After sweating all day at a company picnic on Friday, sweating twice as hard...four times as hard...Saturday at the Faire site strike/clean-up, and then again on Sunday...I may be rehydrated by Wednesday.

Dealing with a work load that defies description and running a Faire, that while it gets mentally easier each year, is still very, very hard and consuming. But, here’s what I have learned while I was gone:

Deciding that now that my toad lily collection is booming, I’d add astilbe to the variety of plants that I enjoy enough to want to have several varieties around. Because the surest way to ensure a drought is to plant several varieties of a perennial that likes moist, boggy ground. So yes, that’s me out there every bloody evening, watering, surrounded by my own personal gnat cloud. Because I really had time for THAT this year.

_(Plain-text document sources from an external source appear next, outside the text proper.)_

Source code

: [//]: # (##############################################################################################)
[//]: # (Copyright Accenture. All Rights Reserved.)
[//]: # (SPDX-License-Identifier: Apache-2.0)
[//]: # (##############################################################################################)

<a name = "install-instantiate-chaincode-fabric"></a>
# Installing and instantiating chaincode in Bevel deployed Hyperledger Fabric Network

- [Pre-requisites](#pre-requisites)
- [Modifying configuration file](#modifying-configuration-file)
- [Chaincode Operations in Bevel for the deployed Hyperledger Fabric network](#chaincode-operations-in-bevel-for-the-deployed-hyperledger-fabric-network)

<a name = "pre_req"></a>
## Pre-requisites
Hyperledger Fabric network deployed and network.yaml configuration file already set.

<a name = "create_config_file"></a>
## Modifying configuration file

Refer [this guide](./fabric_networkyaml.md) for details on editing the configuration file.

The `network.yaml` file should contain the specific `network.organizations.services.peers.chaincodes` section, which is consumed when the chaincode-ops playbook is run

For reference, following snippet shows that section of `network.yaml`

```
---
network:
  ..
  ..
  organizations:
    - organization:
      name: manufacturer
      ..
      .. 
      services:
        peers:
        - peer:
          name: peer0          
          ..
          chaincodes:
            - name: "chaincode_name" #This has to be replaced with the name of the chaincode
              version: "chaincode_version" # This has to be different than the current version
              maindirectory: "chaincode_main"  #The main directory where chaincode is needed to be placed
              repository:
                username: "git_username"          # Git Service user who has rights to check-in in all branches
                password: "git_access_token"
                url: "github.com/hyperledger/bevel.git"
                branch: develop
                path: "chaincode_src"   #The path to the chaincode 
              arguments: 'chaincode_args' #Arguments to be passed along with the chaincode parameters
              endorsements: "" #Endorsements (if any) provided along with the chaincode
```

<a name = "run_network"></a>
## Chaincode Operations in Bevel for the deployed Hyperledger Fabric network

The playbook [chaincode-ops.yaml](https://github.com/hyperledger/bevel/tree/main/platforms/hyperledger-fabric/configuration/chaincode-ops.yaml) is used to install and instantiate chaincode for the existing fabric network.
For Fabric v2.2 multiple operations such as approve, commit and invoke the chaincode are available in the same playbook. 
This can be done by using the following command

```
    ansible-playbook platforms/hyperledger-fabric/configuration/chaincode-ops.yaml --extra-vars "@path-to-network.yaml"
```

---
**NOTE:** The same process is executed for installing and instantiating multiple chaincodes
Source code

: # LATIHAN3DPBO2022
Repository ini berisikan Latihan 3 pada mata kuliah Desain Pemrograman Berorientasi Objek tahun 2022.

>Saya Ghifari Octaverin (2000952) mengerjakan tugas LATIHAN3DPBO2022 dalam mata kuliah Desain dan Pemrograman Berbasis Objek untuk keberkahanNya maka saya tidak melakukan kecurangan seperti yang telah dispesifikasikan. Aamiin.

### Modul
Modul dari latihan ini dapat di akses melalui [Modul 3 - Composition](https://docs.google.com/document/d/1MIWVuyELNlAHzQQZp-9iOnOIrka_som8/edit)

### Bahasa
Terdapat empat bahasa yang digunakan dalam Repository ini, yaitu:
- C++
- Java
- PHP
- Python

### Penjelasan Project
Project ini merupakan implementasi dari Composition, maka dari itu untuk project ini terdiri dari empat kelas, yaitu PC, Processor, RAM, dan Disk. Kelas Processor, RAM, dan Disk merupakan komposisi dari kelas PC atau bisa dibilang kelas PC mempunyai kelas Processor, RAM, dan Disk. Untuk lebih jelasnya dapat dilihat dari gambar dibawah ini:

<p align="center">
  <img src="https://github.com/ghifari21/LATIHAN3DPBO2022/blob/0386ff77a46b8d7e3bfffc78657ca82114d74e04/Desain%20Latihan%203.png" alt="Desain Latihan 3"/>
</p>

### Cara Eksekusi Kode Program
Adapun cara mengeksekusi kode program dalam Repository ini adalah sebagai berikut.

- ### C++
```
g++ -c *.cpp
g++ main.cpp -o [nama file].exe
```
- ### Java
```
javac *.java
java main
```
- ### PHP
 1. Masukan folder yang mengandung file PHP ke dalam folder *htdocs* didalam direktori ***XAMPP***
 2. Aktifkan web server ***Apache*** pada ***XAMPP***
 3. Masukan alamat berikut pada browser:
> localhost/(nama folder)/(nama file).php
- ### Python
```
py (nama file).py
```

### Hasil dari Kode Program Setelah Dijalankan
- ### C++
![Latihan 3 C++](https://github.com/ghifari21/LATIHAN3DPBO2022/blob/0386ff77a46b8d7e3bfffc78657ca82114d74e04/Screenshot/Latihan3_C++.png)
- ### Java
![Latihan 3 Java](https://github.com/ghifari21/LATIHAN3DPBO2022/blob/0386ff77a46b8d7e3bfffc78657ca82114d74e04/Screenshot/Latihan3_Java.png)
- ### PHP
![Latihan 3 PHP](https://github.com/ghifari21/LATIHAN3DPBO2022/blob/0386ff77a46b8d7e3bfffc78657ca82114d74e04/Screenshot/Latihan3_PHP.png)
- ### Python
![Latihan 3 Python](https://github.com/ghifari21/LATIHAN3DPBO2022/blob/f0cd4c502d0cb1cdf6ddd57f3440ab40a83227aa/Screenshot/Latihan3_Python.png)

Me smiling and looking happy all day UNNERVES the people around me. Diabolical Me loves that, Tender Me (she’s in there, somewhere, you just have to root around a bit) is sad. Sometimes you suddenly realize that something is NOT hurting as much as it typically does. And that’s such a relief that yeah, you smile. Either that, or Ellen just braided my hair too tight and it was like a mini-facelift.

I have several kitchen spots that have gone out and figured that to both save electricity and keep it cooler in the kitchen, I just wouldn’t replace them all. I have ten spots in the kitchen. Four dead ones is the line where I stop feeling thrifty and start feeling like White Trash. Just for the record.

Speaking of light bulbs, I was going to make my weekly call to Mom and then get up onto the step stool to change out two of them and thought, “No, change them first.” Which sounds strange to you, priority-wise, but I have a reason. I was living in an apartment in an old Victorian house, which meant crazy high ceilings. And my husband at the time had already moved to Maryland, so I was living alone, and I’d taken a couple of days off to pack for the upcoming move. So, I’m up on a teeter-y stepladder of ancient provenance, wrestling the light cover off the fixture and one of the ladder legs just...gave way. And down I came landing halfway onto the counter onto my shoulder, which slowed my fall to the floor, and helped me land somewhat upright. But I sat there for quite some time, looking around and thinking of all of the ways that fall could have gone far worse. Edges I could have cracked my head onto, or just landing flat on my back. And then calculating how long it would be, if I had severely injured myself, until someone found me. The people who lived on the two floors below me? Traveled a lot and kept to themselves. The husband? Wouldn’t have been surprised if I didn’t answer the phone for a couple of days. Friends? Didn’t have many locally that weren’t work friends – and no one expected to hear from me for another three days at best. And – it was Sunday – and I had already made my weekly Momcall. So, they wouldn’t think anything amiss for a good week. So, I would’ve been stuck there for a good week or more and probably would have become cat food. So, yeah, I think about whether someone will notice if I’m missing, before I get up on a ladder and have been known to call someone and tell them that if they don’t hear back from me by a certain time...Which is a great example of how people tend to fear the completely wrong thing. Because let’s face it, I can generate a disastrous fall without any help from a ladder. Those of you who’ve seen me walk through a crowded room can attest.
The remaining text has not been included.